Menu

Lena Visser-Oskam

1. Kunt u kort iets over uzelf vertellen?
Ik ben op 25 mei 1969 geboren in Waddinxveen. Na “De Driestar” ging ik naar de PABO, maar na een jaartje wilde ik toch liever werken. Ik werd verkoopster in een christelijke boekwinkel, waar ik genoot van alle mooie boeken om mij heen. Naast mijn baan studeerde ik sociale pedagogiek, en al snel kwam ik tóch voor de klas, als docente Kantoor- en Verkooppraktijk op het Van Lodenstein College in Hoevelaken. Twee jaar later volgde de overstap naar het Reformatorisch Dagblad, waar ik onder andere de jongerenpagina verzorgde. Deze pagina heet nu Puntuit, maar toen heette die Magneet.

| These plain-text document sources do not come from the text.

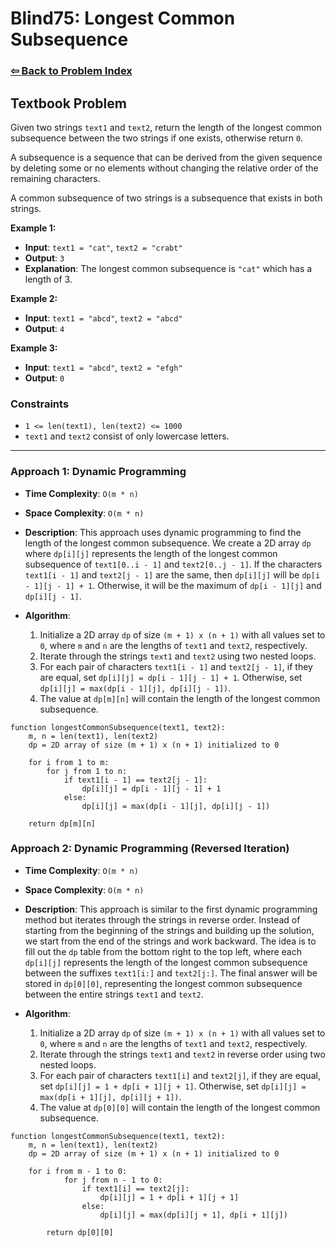 # Blind75: Longest Common Subsequence

### [⇦ Back to Problem Index](../../index.md)

## Textbook Problem

Given two strings `text1` and `text2`, return the length of the longest common subsequence between the two strings if one exists, otherwise return `0`.

A subsequence is a sequence that can be derived from the given sequence by deleting some or no elements without changing the relative order of the remaining characters.

A common subsequence of two strings is a subsequence that exists in both strings.

**Example 1:**

-   **Input**: `text1 = "cat"`, `text2 = "crabt"`
-   **Output**: `3`
-   **Explanation**: The longest common subsequence is `"cat"` which has a length of 3.

**Example 2:**

-   **Input**: `text1 = "abcd"`, `text2 = "abcd"`
-   **Output**: `4`

**Example 3:**

-   **Input**: `text1 = "abcd"`, `text2 = "efgh"`
-   **Output**: `0`

### Constraints

-   `1 <= len(text1), len(text2) <= 1000`
-   `text1` and `text2` consist of only lowercase letters.

---

### Approach 1: Dynamic Programming

-   **Time Complexity**: `O(m * n)`
-   **Space Complexity**: `O(m * n)`
-   **Description**: This approach uses dynamic programming to find the length of the longest common subsequence. We create a 2D array `dp` where `dp[i][j]` represents the length of the longest common subsequence of `text1[0..i - 1]` and `text2[0..j - 1]`. If the characters `text1[i - 1]` and `text2[j - 1]` are the same, then `dp[i][j]` will be `dp[i - 1][j - 1] + 1`. Otherwise, it will be the maximum of `dp[i - 1][j]` and `dp[i][j - 1]`.
-   **Algorithm**:

    1. Initialize a 2D array `dp` of size `(m + 1) x (n + 1)` with all values set to `0`, where `m` and `n` are the lengths of `text1` and `text2`, respectively.
    2. Iterate through the strings `text1` and `text2` using two nested loops.
    3. For each pair of characters `text1[i - 1]` and `text2[j - 1]`, if they are equal, set `dp[i][j] = dp[i - 1][j - 1] + 1`. Otherwise, set `dp[i][j] = max(dp[i - 1][j], dp[i][j - 1])`.
    4. The value at `dp[m][n]` will contain the length of the longest common subsequence.

```pseudo
function longestCommonSubsequence(text1, text2):
    m, n = len(text1), len(text2)
    dp = 2D array of size (m + 1) x (n + 1) initialized to 0

    for i from 1 to m:
        for j from 1 to n:
            if text1[i - 1] == text2[j - 1]:
                dp[i][j] = dp[i - 1][j - 1] + 1
            else:
                dp[i][j] = max(dp[i - 1][j], dp[i][j - 1])

    return dp[m][n]
```

### Approach 2: Dynamic Programming (Reversed Iteration)

-   **Time Complexity**: `O(m * n)`
-   **Space Complexity**: `O(m * n)`
-   **Description**: This approach is similar to the first dynamic programming method but iterates through the strings in reverse order. Instead of starting from the beginning of the strings and building up the solution, we start from the end of the strings and work backward. The idea is to fill out the `dp` table from the bottom right to the top left, where each `dp[i][j]` represents the length of the longest common subsequence between the suffixes `text1[i:]` and `text2[j:]`. The final answer will be stored in `dp[0][0]`, representing the longest common subsequence between the entire strings `text1` and `text2`.
-   **Algorithm**:

    1. Initialize a 2D array `dp` of size `(m + 1) x (n + 1)` with all values set to `0`, where `m` and `n` are the lengths of `text1` and `text2`, respectively.
    2. Iterate through the strings `text1` and `text2` in reverse order using two nested loops.
    3. For each pair of characters `text1[i]` and `text2[j]`, if they are equal, set `dp[i][j] = 1 + dp[i + 1][j + 1]`. Otherwise, set `dp[i][j] = max(dp[i + 1][j], dp[i][j + 1])`.
    4. The value at `dp[0][0]` will contain the length of the longest common subsequence.

```pseudo
function longestCommonSubsequence(text1, text2):
    m, n = len(text1), len(text2)
    dp = 2D array of size (m + 1) x (n + 1) initialized to 0

    for i from m - 1 to 0:
            for j from n - 1 to 0:
                if text1[i] == text2[j]:
                    dp[i][j] = 1 + dp[i + 1][j + 1]
                else:
                    dp[i][j] = max(dp[i][j + 1], dp[i + 1][j])

        return dp[0][0]
```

Na mijn huwelijk in 1996 ging ik in Oud-Beijerland wonen, en daar wonen we nog steeds. We hebben een gezin met acht kinderen. Eén dochter is  getrouwd.

2. Hoe bent u tot het schrijven van boeken gekomen?
Schrijven heb ik altijd leuk gevonden. Opstellen, scripties en werkstukken…? Ik ging er helemaal voor! Daarnaast verslond ik boeken. Dus toen ik in de boekwinkel ging werken, kon ik mijn hart ophalen. Intussen schreef ik al vanaf de middelbare schooltijd gedichten en verhalen, maar ik had geen idee of een uitgever er iets in zou zien en ik durfde niets op te sturen. Tijdens mijn studie sociale pedagogiek schreef ik een scriptie over kinderboeken. Daarvan maakte ik een samenvatting, die in een speciale boekenbijlage van het Reformatorisch Dagblad verscheen. Niet lang daarna, in 1992, werd ik jongerenredacteur en werd schrijven mijn beroep. Vier jaar lang schreef ik voor de krant en daar heb ik ontzettend veel van geleerd. Het was een fijne tijd, maar vanwege mijn huwelijk moest ik afzwaaien; de reisafstand was te groot. Schrijven bleef ik doen. Ik begon met het schrijven van korte verhalen voor de Gezinsgids en in 1998 verscheen mijn eerste boekje bij uitgeverij Gebr. Koster: Marleen wil een zusje. Al snel volgden nog meer boeken, zoals de mooie prentenboekenserie over Jasper en Sofie. Het bekendste boek is denk ik wel Het uitgescheurde Bijbelblad, waarvan 10.000 exemplaren verkocht werden.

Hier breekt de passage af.